Genetic classification of various familial relationships using the stacking ensemble machine learning approaches

  • Su Jin Jeong (Statistics Support Part, Medical Science Research Institute, Kyung Hee University Medical Center) ;
  • Hyo-Jung Lee (Product Development HQ, Dong-A ST) ;
  • Soong Deok Lee (Department of Forensic Medicine, College of Medicine, Seoul National University) ;
  • Ji Eun Park (Department of Statistics, Korea University) ;
  • Jae Won Lee (Department of Statistics, Korea University)
  • Received : 2023.05.24
  • Accepted : 2024.01.12
  • Published : 2024.05.31


Familial searching is a useful technique in a forensic investigation.

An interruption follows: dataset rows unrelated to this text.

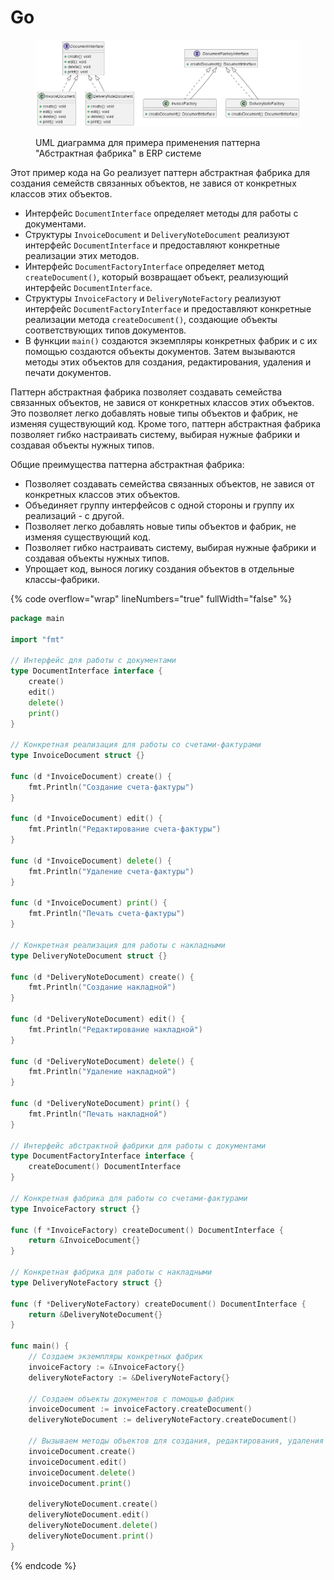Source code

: # Go

<figure><img src="../../../../../.gitbook/assets/image (2) (1) (1) (1).png" alt=""><figcaption><p>UML диаграмма для примера применения паттерна "Абстрактная фабрика" в ERP системе</p></figcaption></figure>

Этот пример кода на Go реализует паттерн абстрактная фабрика для создания семейств связанных объектов, не завися от конкретных классов этих объектов.

* Интерфейс `DocumentInterface` определяет методы для работы с документами.
* Структуры `InvoiceDocument` и `DeliveryNoteDocument` реализуют интерфейс `DocumentInterface` и предоставляют конкретные реализации этих методов.
* Интерфейс `DocumentFactoryInterface` определяет метод `createDocument()`, который возвращает объект, реализующий интерфейс `DocumentInterface`.
* Структуры `InvoiceFactory` и `DeliveryNoteFactory` реализуют интерфейс `DocumentFactoryInterface` и предоставляют конкретные реализации метода `createDocument()`, создающие объекты соответствующих типов документов.
* В функции `main()` создаются экземпляры конкретных фабрик и с их помощью создаются объекты документов. Затем вызываются методы этих объектов для создания, редактирования, удаления и печати документов.

Паттерн абстрактная фабрика позволяет создавать семейства связанных объектов, не завися от конкретных классов этих объектов. Это позволяет легко добавлять новые типы объектов и фабрик, не изменяя существующий код. Кроме того, паттерн абстрактная фабрика позволяет гибко настраивать систему, выбирая нужные фабрики и создавая объекты нужных типов.

Общие преимущества паттерна абстрактная фабрика:

* Позволяет создавать семейства связанных объектов, не завися от конкретных классов этих объектов.
* Объединяет группу интерфейсов с одной стороны и группу их реализаций - с другой.
* Позволяет легко добавлять новые типы объектов и фабрик, не изменяя существующий код.
* Позволяет гибко настраивать систему, выбирая нужные фабрики и создавая объекты нужных типов.
* Упрощает код, вынося логику создания объектов в отдельные классы-фабрики.

{% code overflow="wrap" lineNumbers="true" fullWidth="false" %}
```go
package main

import "fmt"

// Интерфейс для работы с документами
type DocumentInterface interface {
    create()
    edit()
    delete()
    print()
}

// Конкретная реализация для работы со счетами-фактурами
type InvoiceDocument struct {}

func (d *InvoiceDocument) create() {
    fmt.Println("Создание счета-фактуры")
}

func (d *InvoiceDocument) edit() {
    fmt.Println("Редактирование счета-фактуры")
}

func (d *InvoiceDocument) delete() {
    fmt.Println("Удаление счета-фактуры")
}

func (d *InvoiceDocument) print() {
    fmt.Println("Печать счета-фактуры")
}

// Конкретная реализация для работы с накладными
type DeliveryNoteDocument struct {}

func (d *DeliveryNoteDocument) create() {
    fmt.Println("Создание накладной")
}

func (d *DeliveryNoteDocument) edit() {
    fmt.Println("Редактирование накладной")
}

func (d *DeliveryNoteDocument) delete() {
    fmt.Println("Удаление накладной")
}

func (d *DeliveryNoteDocument) print() {
    fmt.Println("Печать накладной")
}

// Интерфейс абстрактной фабрики для работы с документами
type DocumentFactoryInterface interface {
    createDocument() DocumentInterface
}

// Конкретная фабрика для работы со счетами-фактурами
type InvoiceFactory struct {}

func (f *InvoiceFactory) createDocument() DocumentInterface {
    return &InvoiceDocument{}
}

// Конкретная фабрика для работы с накладными
type DeliveryNoteFactory struct {}

func (f *DeliveryNoteFactory) createDocument() DocumentInterface {
    return &DeliveryNoteDocument{}
}

func main() {
    // Создаем экземпляры конкретных фабрик
    invoiceFactory := &InvoiceFactory{}
    deliveryNoteFactory := &DeliveryNoteFactory{}

    // Создаем объекты документов с помощью фабрик
    invoiceDocument := invoiceFactory.createDocument()
    deliveryNoteDocument := deliveryNoteFactory.createDocument()

    // Вызываем методы объектов для создания, редактирования, удаления и печати документов
    invoiceDocument.create()
    invoiceDocument.edit()
    invoiceDocument.delete()
    invoiceDocument.print()

    deliveryNoteDocument.create()
    deliveryNoteDocument.edit()
    deliveryNoteDocument.delete()
    deliveryNoteDocument.print()
}

```
{% endcode %}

Using genetic information, it is possible to identify individuals, determine familial relationships, and obtain racial/ethnic information. The total number of shared alleles (TNSA) and likelihood ratio (LR) methods have traditionally been used, and novel data-mining classification methods have recently been applied here as well. However, it is difficult to apply these methods to identify familial relationships above the third degree (e.g., uncle-nephew and first cousins). Therefore, we propose to apply a stacking ensemble machine learning algorithm to improve the accuracy of familial relationship identification. Using real data analysis, we obtain superior relationship identification results when applying meta-classifiers with a stacking algorithm rather than applying traditional TNSA or LR methods and data mining techniques.



This research was supported and funded by the National Research Foundation of Korea (NRF) grant funded by the Korea government (MSIT) (No. RS-2023-00208882) and the Korean National Police Agency [Project Name: Advancing the Appraisal Techniques of Forensic Entomology / Project Number: PR10-04-000-22].